Saat memperhatikannya, rasa ingin tahu tiba-tiba membuatku bicara.
“Apa yang kau katakan pada Ayah tadi? Saat kau berbisik?”
“Tidak apa-apa. Kamu tidak perlu khawatir.”
Richard membuat alasan yang tidak jelas dan duduk di sebelahku, di kursi tempat ayahku duduk.
Karena itulah, gambaran terakhir ayahku masih melekat dalam pikiranku.
“Ngomong-ngomong… dia terlihat seperti penjahat kelas tiga. Dulu dia sangat menakutkan,” kataku.

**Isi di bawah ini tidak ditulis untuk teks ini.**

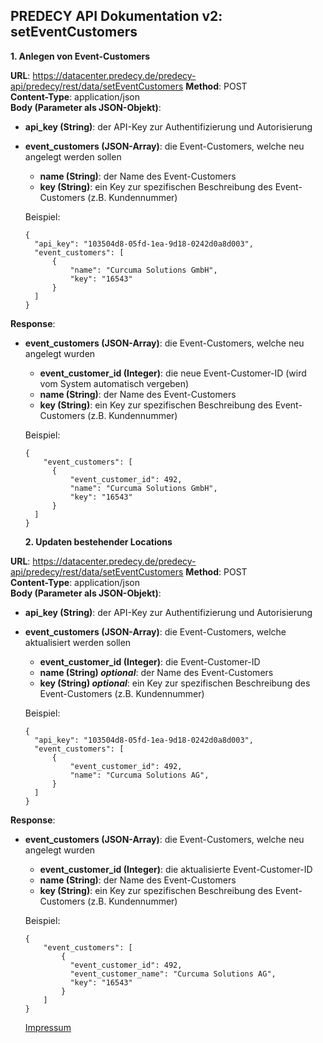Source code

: ## PREDECY API Dokumentation v2: setEventCustomers

__1. Anlegen von Event-Customers__

__URL__: https://datacenter.predecy.de/predecy-api/predecy/rest/data/setEventCustomers
__Method__: POST  
__Content-Type__: application/json  
__Body (Parameter als JSON-Objekt)__:
* __api_key (String)__: der API-Key zur Authentifizierung und Autorisierung
* __event_customers (JSON-Array)__: die Event-Customers, welche neu angelegt werden sollen
    * __name (String)__: der Name des Event-Customers
    * __key (String)__: ein Key zur spezifischen Beschreibung des Event-Customers (z.B. Kundennummer)

  Beispiel:  
  ```
  {
    "api_key": "103504d8-05fd-1ea-9d18-0242d0a8d003",  
    "event_customers": [
        {
            "name": "Curcuma Solutions GmbH",
            "key": "16543"  
        }
    ]
  }
  ```
  
__Response__:
* __event_customers (JSON-Array)__: die Event-Customers, welche neu angelegt wurden
    * __event_customer_id (Integer)__: die neue Event-Customer-ID (wird vom System automatisch vergeben)
    * __name (String)__: der Name des Event-Customers
    * __key (String)__: ein Key zur spezifischen Beschreibung des Event-Customers (z.B. Kundennummer)
  
  Beispiel: 
  ```
  {
      "event_customers": [
        {
            "event_customer_id": 492,
            "name": "Curcuma Solutions GmbH",
            "key": "16543"  
        }
    ]
  }
  ```

  __2. Updaten bestehender Locations__

__URL__: https://datacenter.predecy.de/predecy-api/predecy/rest/data/setEventCustomers
__Method__: POST  
__Content-Type__: application/json  
__Body (Parameter als JSON-Objekt)__:
* __api_key (String)__: der API-Key zur Authentifizierung und Autorisierung
* __event_customers (JSON-Array)__: die Event-Customers, welche aktualisiert werden sollen
    * __event_customer_id (Integer)__: die Event-Customer-ID
    * **name (String) _optional_**: der Name des Event-Customers
    * **key (String) _optional_**: ein Key zur spezifischen Beschreibung des Event-Customers (z.B. Kundennummer)

  Beispiel:  
  ```
  {
    "api_key": "103504d8-05fd-1ea-9d18-0242d0a8d003",  
    "event_customers": [
        {
            "event_customer_id": 492,
            "name": "Curcuma Solutions AG",  
        }
    ]
  }
  ```
  
__Response__:
* __event_customers (JSON-Array)__: die Event-Customers, welche neu angelegt wurden
    * __event_customer_id (Integer)__: die aktualisierte Event-Customer-ID
    * __name (String)__: der Name des Event-Customers
    * __key (String)__: ein Key zur spezifischen Beschreibung des Event-Customers (z.B. Kundennummer)
  
  Beispiel: 
  ```
  {
      "event_customers": [
          {
            "event_customer_id": 492,
            "event_customer_name": "Curcuma Solutions AG",
            "key": "16543"  
          }
      ]
  }
  ```
  
  [Impressum](https://www.spicetech.de/#Impressum)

“Aku juga tidak menyangka dia akan bersikap picik,” jawab Richard.
Pandangannya terus tertuju padaku, seolah ada sesuatu yang ingin dia katakan, tetapi dia tetap diam, tidak mengemukakan topik lain.
Saya justru bersyukur atas sikap diamnya.
Kalau saja dia menanyakan pertanyaan menyelidik padaku saat ini, aku takut semua yang telah kutahan selama ini akan runtuh.
Penjahat kelas tiga…
Ya, di dunia ini, itulah peran yang dimainkan ayah saya.
Seorang ayah tiri kejam yang menjual putrinya demi uang.
Seorang bangsawan yang jatuh, yang setelah hidup dalam aib, kebetulan menikahi Duchess of Tristan, dan setelah kematiannya, mencuri segalanya darinya—hanya seorang tambahan dalam novel asli, hampir tidak disebutkan dalam satu baris pun.
Mengapa aku begitu takut pada orang seperti itu? Mengapa aku bahkan merindukan kasih sayangnya?
Aku sudah menyadari dalam hatiku bahwa tak ada yang perlu ditakutkan dari ayahku, dan aku sudah menduga bahwa ia tak akan pernah memperlihatkan kasih sayang kepadaku.
Atau mungkin karena, seperti dia, saya hanya figuran lain yang ditakdirkan menjalani kehidupan menyedihkan dan mati secara menyedihkan.
“Richard,” panggilku lembut.
“Hmm?”
“Menurutmu, apakah kita bisa… menemukan bunga Rosier?”
Satu-satunya bunga yang bisa membebaskanku dari peran sebagai “ekstra yang malang.”
Aku bertanya-tanya apakah itu benar-benar dapat ditemukan. Setelah mencari selama bertahun-tahun tanpa hasil, bisakah itu muncul secara ajaib dalam waktu satu tahun dan menyelamatkanku? Atau apakah sudah takdirku untuk menjadi figuran yang hidup tidak bahagia dan kemudian mati?
“….”
Richard menatapku diam sebagai jawaban atas pertanyaan skeptisku.
Saya menghargai kebisuannya.
Dia tidak memberiku harapan palsu.
Dia hanya diam memperhatikanku, membiarkanku menenangkan perasaanku.
“Itu omong kosong. Lupakan saja,” kataku sambil memaksakan senyum, meskipun dalam hati, aku merasa seperti terbakar.